Considérez, je vous prie, leur prudence. Ils ne disent pas : Instruisez-nous, ou apprenez-nous quelque chose d’utile et de nécessaire ; mais que disent-ils ? « Où demeurez-vous ? » Ils désiraient, comme j’ai dit, lui parler, l’entendre, se faire instruire tout à leur aise. Voilà pourquoi ils ne diffèrent point et ne disent pas : Nous viendrons demain, et nous vous entendrons, lorsque vous parlerez en public ; mais ils montrent leur grand désir de l’entendre, en cela même qu’ils ne s’en retournent pas chez eux, quoique l’heure les presse, le soleil étant près de se coucher. L’Écriture le fait remarquer : « Il était alors », dit-elle, « environ la dixième heure du jour ». Aussi Jésus-Christ ne leur indique point le lieu de sa demeure, ni les moyens de la reconnaître, mais il les engage encore plus à le suivre ; en quoi il fait voir qu’il les a déjà reçus au nombre de ses disciples. Voilà pourquoi il ne leur dit rien de semblable : il est bien tard, il n’est pas temps de venir à présent dans ma maison, vous apprendrez demain ce que vous voudrez, maintenant allez-vous-en chez vous : mais il leur parle comme à des amis familiers attachés depuis longtemps à sa personne.

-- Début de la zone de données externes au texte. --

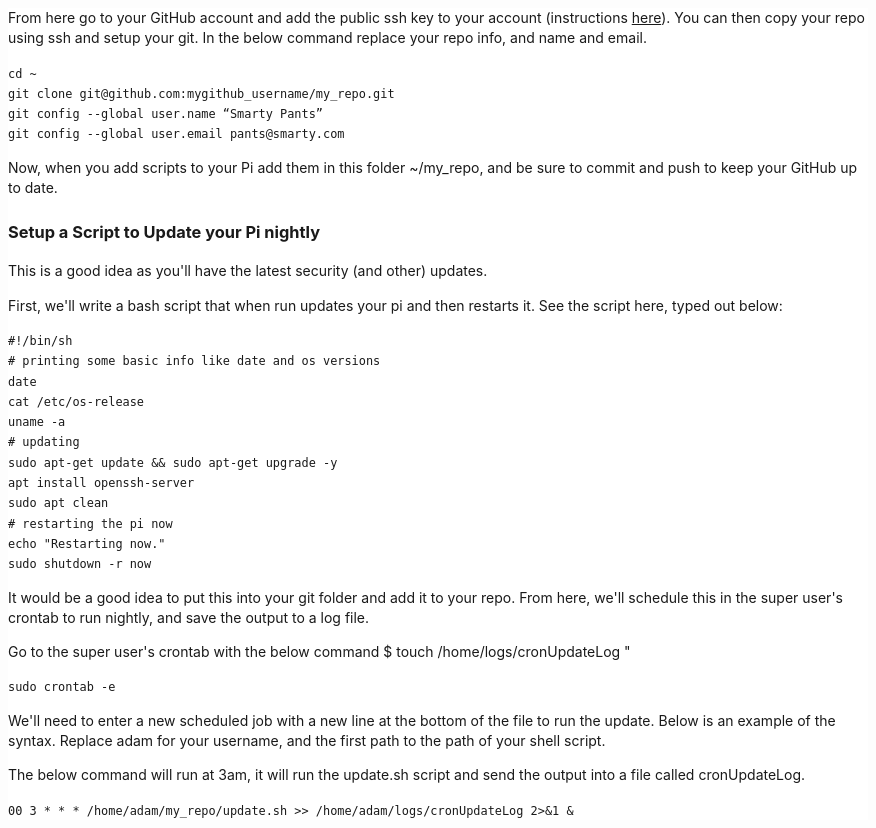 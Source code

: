 From here go to your GitHub account and add the public ssh key to your account (instructions [here](https://docs.github.com/en/free-pro-team@latest/github/authenticating-to-github/adding-a-new-ssh-key-to-your-github-account)). You can then copy your repo using ssh and setup your git. In the below command replace your repo info, and name and email.

```
cd ~
git clone git@github.com:mygithub_username/my_repo.git
git config --global user.name “Smarty Pants”
git config --global user.email pants@smarty.com
```

Now, when you add scripts to your Pi add them in this folder ~/my_repo, and be sure to commit and push to keep your GitHub up to date.

### Setup a Script to Update your Pi nightly
This is a good idea as you'll have the latest security (and other) updates.

First, we'll write a bash script that when run updates your pi and then restarts it. See the script here, typed out below:
```
#!/bin/sh
# printing some basic info like date and os versions
date
cat /etc/os-release
uname -a
# updating
sudo apt-get update && sudo apt-get upgrade -y
apt install openssh-server
sudo apt clean
# restarting the pi now
echo "Restarting now."
sudo shutdown -r now
```

It would be a good idea to put this into your git folder and add it to your repo. From here, we'll schedule this in the super user's crontab to run nightly, and save the output to a log file.

Go to the super user's crontab with the below command
$ touch /home/logs/cronUpdateLog
"
```
sudo crontab -e
```

We'll need to enter a new scheduled job with a new line at the bottom of the file to run the update. Below is an example of the syntax. Replace adam for your username, and the first path to the path of your shell script.

The below command will run at 3am, it will run the update.sh script and send the output into a file called cronUpdateLog.
```
00 3 * * * /home/adam/my_repo/update.sh >> /home/adam/logs/cronUpdateLog 2>&1 &   
```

Pourquoi donc Jésus dit-il ailleurs : « Le Fils de l’homme n’a pas où reposer sa tête » (Lc. 9,58) ; et ici : « Venez et voyez où je demeure (39) » ? Mais ces paroles : « Il n’a pas où reposer sa tête », marquent qu’il n’avait pas de maison à lui, et nullement qu’il ne logeât point dans quelque maison. C’est ainsi qu’il faut entendre la parabole. Au reste l’évangéliste dit, qu’« ils demeurèrent chez lui ce jour-là », mais il n’en a pas dit la raison, parce qu’elle est évidente. Ils n’ont en effet suivi Jésus, ou Jésus ne les a lui-même attirés et engagés à venir chez lui, que pour apprendre sa doctrine, qu’ils ont reçue en une nuit si abondamment et avec tant d’ardeur et de zèle, que chacun d’eux peu après a couru de son côté en appeler d’autres.

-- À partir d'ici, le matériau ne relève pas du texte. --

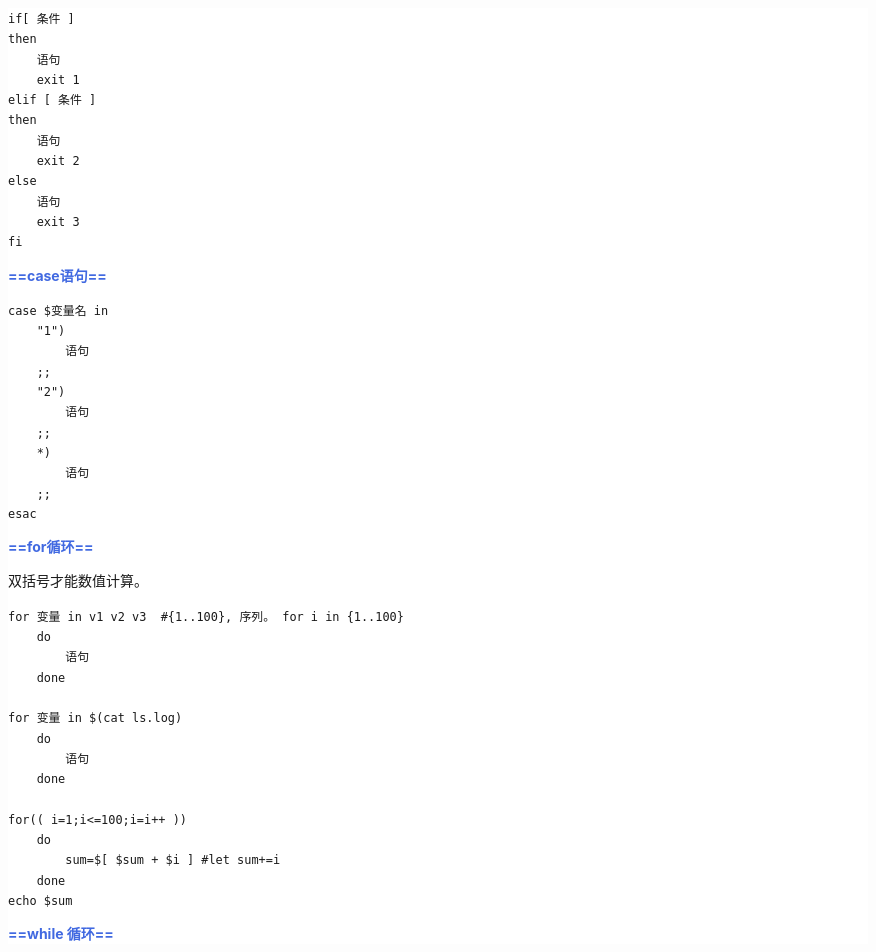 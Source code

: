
 ```shell
if[ 条件 ]
then
	语句
    exit 1
elif [ 条件 ]
then
	语句
	exit 2
else
	语句
	exit 3
fi
```

<font color="#4169E1">**==case语句==**</font>

```shell
case $变量名 in 
    "1")
   		语句
    ;;
    "2")
    	语句
    ;;
    *)
        语句
    ;;
esac
```

<font color="#4169E1">**==for循环==**</font>

双括号才能数值计算。

```shell
for 变量 in v1 v2 v3  #{1..100}, 序列。 for i in {1..100}
    do
        语句
    done

for 变量 in $(cat ls.log)
    do
        语句
    done

for(( i=1;i<=100;i=i++ ))
    do
        sum=$[ $sum + $i ] #let sum+=i
    done
echo $sum
```

<font color="#4169E1">**==while 循环==**</font>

4. Apprenons de là, mes frères, à préférer la divine doctrine à toute autre chose, et à regarder toute sorte de temps comme propre et convenable pour notre instruction. Ne négligeons jamais de faire un si heureux commerce ; fallût-il entrer dans une maison étrangère ; fallût-il nous présenter devant de grands personnages sans être connus d’eux ; fallût-il le faire à une heure indue et au moment le moins opportun. Que le manger, les bains, les repas, et les autres choses qui regardent la vie aient donc leur temps marqué, mais que l’étude de la céleste philosophie n’ait point d’heure fixe, que toute heure lui soit bonne et propre : « À temps, à contre-temps », dit l’Écriture, « reprenez, suppliez, menacez ». (2Tim. 4,2) Le Prophète dit aussi : « Il méditera jour et nuit la loi du Seigneur ». (Ps. 1, 2) Moïse ordonnait de même aux Juifs de la méditer toujours. Ce qui regarde la vie, comme les bains et les aliments, quelle qu’en soit la nécessité, peut, si l’on en use trop fréquemment, affaiblir le corps et le faire dépérir : mais, à l’égard de la doctrine, plus ou l’inculque dans l’âme, plus on rend celle-ci forte et vigoureuse.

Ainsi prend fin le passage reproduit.